## Task brief
Lines of the material that include the string "Interpretable" should be returned.

## Raw data
= Beginning of Section =

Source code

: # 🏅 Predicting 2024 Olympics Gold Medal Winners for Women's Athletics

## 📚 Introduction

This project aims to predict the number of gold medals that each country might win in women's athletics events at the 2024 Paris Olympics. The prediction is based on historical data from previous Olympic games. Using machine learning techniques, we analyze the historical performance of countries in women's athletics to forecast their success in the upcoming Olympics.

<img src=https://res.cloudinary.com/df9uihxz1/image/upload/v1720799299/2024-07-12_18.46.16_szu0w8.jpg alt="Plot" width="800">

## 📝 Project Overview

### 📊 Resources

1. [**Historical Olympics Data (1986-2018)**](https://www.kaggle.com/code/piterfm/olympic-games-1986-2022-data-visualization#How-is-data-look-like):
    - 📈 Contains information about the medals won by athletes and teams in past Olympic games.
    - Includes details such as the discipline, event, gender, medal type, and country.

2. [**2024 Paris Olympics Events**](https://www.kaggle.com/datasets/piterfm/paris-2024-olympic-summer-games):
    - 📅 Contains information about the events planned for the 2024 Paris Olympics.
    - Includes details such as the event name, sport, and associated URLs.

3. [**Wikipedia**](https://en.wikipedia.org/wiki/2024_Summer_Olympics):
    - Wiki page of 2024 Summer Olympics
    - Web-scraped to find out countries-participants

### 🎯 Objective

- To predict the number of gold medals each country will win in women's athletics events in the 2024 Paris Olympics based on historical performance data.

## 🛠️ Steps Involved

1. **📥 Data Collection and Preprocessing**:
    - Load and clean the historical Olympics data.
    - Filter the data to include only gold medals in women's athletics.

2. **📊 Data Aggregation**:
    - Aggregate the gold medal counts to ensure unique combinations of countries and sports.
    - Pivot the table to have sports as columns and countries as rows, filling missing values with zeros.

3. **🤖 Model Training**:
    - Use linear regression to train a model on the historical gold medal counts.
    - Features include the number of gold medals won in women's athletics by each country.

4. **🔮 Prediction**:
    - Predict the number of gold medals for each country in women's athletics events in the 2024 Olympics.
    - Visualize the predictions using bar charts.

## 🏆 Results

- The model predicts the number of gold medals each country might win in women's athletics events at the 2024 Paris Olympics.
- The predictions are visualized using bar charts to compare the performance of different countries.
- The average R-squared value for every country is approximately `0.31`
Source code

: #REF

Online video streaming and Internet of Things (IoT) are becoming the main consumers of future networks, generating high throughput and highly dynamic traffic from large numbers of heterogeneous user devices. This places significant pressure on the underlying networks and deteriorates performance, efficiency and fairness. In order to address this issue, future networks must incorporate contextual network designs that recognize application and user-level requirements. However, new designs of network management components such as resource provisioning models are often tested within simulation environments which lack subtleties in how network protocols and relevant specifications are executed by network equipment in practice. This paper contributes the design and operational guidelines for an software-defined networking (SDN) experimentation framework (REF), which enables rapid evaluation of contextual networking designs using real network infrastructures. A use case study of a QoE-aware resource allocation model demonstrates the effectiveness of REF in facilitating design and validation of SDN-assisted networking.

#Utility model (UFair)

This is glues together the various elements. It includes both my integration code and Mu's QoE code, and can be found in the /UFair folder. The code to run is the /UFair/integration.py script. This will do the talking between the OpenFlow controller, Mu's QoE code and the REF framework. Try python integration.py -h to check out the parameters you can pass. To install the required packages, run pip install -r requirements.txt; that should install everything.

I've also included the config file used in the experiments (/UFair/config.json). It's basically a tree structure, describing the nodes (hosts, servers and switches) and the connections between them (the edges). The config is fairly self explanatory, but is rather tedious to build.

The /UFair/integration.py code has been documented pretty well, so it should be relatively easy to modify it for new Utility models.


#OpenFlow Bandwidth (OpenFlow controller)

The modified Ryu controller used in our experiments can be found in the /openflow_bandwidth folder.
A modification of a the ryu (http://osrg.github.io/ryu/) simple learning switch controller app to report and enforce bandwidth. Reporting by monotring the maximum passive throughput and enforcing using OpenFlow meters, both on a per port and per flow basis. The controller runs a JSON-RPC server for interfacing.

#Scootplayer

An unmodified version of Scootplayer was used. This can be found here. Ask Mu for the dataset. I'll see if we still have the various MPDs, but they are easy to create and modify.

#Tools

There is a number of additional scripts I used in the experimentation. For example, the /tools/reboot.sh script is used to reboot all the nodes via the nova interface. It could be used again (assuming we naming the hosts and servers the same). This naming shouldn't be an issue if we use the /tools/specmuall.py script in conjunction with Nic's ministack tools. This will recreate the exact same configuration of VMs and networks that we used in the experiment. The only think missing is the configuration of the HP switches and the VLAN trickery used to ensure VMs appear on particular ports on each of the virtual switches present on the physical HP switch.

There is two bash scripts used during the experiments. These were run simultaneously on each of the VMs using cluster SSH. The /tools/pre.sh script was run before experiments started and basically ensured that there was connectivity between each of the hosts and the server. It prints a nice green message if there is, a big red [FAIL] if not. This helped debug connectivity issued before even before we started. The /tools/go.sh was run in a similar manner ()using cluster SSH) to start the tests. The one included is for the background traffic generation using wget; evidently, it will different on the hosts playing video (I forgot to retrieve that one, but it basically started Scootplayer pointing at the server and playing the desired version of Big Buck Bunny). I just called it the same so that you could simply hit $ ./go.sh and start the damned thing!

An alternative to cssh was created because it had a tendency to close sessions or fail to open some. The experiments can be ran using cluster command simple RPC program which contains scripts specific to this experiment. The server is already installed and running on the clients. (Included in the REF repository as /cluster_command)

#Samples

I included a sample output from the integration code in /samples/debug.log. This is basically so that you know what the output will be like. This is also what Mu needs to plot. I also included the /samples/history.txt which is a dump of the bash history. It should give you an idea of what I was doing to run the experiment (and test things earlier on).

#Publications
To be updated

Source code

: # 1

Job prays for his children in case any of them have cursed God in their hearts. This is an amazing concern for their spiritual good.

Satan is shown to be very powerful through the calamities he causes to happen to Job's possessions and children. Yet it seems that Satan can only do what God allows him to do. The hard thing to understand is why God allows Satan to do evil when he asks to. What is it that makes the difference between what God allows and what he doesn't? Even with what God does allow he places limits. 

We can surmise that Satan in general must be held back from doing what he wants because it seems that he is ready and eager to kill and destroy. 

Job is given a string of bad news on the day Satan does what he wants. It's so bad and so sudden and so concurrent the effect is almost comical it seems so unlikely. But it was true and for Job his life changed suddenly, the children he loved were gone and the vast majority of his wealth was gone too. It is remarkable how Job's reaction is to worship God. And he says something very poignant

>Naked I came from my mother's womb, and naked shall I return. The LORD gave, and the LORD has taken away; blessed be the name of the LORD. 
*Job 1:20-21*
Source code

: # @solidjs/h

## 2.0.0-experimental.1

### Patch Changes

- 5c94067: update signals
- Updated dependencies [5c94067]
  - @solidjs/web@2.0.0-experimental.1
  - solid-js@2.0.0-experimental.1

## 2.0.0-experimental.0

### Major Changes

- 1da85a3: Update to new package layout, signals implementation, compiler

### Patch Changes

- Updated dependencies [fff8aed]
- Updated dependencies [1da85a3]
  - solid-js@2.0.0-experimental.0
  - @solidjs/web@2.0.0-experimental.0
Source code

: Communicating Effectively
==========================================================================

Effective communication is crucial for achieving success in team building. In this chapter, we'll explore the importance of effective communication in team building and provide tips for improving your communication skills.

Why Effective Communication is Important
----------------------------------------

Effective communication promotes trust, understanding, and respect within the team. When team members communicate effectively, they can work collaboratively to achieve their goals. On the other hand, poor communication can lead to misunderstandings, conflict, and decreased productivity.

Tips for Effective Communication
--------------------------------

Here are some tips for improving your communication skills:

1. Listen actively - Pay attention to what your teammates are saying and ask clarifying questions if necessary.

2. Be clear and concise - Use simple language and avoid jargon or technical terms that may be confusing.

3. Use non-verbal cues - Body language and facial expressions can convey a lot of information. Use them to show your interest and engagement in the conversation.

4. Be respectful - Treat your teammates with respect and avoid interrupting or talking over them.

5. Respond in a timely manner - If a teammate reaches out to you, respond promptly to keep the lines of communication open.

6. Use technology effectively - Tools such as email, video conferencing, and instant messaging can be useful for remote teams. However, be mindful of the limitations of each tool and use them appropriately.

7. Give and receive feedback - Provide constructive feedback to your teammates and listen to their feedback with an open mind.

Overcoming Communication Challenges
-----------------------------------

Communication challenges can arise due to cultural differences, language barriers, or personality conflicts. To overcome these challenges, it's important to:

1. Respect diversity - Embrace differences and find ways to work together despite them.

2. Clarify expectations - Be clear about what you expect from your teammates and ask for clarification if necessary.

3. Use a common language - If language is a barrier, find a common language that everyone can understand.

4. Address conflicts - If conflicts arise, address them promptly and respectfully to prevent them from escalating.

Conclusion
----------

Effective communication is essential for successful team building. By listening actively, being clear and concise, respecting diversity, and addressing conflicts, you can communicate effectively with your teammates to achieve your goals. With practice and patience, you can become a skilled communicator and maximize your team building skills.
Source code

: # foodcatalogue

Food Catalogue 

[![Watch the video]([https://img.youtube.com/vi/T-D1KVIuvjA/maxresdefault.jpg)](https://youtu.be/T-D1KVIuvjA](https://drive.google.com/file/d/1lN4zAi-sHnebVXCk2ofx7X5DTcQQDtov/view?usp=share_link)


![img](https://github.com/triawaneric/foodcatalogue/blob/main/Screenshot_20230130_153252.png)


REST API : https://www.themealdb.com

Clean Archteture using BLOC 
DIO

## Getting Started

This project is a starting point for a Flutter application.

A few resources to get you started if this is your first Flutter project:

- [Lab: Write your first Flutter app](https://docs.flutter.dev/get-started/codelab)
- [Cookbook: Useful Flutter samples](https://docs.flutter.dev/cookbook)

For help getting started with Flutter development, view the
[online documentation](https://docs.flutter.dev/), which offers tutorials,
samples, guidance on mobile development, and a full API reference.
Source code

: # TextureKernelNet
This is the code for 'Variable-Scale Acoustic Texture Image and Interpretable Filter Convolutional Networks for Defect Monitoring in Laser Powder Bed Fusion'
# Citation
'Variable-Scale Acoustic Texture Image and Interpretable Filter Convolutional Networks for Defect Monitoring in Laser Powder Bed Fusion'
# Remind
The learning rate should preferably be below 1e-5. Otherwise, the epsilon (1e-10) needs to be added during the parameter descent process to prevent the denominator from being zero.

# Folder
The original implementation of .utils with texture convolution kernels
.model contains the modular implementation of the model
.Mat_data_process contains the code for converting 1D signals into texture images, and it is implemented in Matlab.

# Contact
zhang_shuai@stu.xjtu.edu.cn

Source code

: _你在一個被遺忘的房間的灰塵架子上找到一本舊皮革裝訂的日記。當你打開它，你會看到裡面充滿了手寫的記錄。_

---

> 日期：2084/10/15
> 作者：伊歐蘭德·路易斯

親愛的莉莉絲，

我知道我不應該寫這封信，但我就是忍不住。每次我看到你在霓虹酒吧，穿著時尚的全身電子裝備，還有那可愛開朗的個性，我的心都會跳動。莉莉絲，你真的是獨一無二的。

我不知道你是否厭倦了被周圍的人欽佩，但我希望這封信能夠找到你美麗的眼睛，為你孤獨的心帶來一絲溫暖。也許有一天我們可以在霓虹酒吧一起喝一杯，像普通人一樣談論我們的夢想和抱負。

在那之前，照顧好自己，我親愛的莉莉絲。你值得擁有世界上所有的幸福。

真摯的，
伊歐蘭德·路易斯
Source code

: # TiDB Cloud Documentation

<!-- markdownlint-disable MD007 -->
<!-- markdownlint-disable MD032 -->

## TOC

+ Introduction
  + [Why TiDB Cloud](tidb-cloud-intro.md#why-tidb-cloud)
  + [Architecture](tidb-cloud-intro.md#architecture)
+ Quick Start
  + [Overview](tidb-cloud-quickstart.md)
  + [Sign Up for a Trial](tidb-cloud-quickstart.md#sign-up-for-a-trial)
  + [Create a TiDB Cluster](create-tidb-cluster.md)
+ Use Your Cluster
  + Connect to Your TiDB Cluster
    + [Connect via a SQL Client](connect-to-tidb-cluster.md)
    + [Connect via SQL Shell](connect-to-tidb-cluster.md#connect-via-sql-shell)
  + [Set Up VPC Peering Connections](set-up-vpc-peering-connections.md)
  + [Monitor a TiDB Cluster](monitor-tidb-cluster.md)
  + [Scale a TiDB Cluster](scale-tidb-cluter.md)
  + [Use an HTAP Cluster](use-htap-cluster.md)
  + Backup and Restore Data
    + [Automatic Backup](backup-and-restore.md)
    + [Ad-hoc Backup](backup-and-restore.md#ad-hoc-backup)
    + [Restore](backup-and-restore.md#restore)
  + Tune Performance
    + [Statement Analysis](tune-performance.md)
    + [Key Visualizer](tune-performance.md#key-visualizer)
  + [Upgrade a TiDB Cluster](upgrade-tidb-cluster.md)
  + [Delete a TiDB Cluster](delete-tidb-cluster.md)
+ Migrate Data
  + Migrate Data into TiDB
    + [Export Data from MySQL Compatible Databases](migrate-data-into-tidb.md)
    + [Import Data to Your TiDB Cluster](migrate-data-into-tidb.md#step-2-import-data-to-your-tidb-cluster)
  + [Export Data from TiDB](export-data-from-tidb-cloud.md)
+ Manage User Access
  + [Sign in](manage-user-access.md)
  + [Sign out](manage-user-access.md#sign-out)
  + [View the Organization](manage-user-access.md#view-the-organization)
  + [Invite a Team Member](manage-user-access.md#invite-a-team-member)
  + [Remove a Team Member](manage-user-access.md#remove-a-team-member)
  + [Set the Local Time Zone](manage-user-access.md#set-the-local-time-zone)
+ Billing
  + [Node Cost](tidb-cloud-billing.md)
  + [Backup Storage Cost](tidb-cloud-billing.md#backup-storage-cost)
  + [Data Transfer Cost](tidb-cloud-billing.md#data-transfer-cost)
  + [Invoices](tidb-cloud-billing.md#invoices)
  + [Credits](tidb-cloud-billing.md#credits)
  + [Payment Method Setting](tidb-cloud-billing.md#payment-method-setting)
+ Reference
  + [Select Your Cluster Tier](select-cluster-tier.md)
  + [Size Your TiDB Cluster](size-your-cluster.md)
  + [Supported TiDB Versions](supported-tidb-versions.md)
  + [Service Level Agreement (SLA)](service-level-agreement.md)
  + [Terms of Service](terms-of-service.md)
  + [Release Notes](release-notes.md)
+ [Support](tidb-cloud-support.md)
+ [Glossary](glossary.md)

= End of Section =

## Reply to the task
This is the code for 'Variable-Scale Acoustic Texture Image and Interpretable Filter Convolutional Networks for Defect Monitoring in Laser Powder Bed Fusion'
'Variable-Scale Acoustic Texture Image and Interpretable Filter Convolutional Networks for Defect Monitoring in Laser Powder Bed Fusion'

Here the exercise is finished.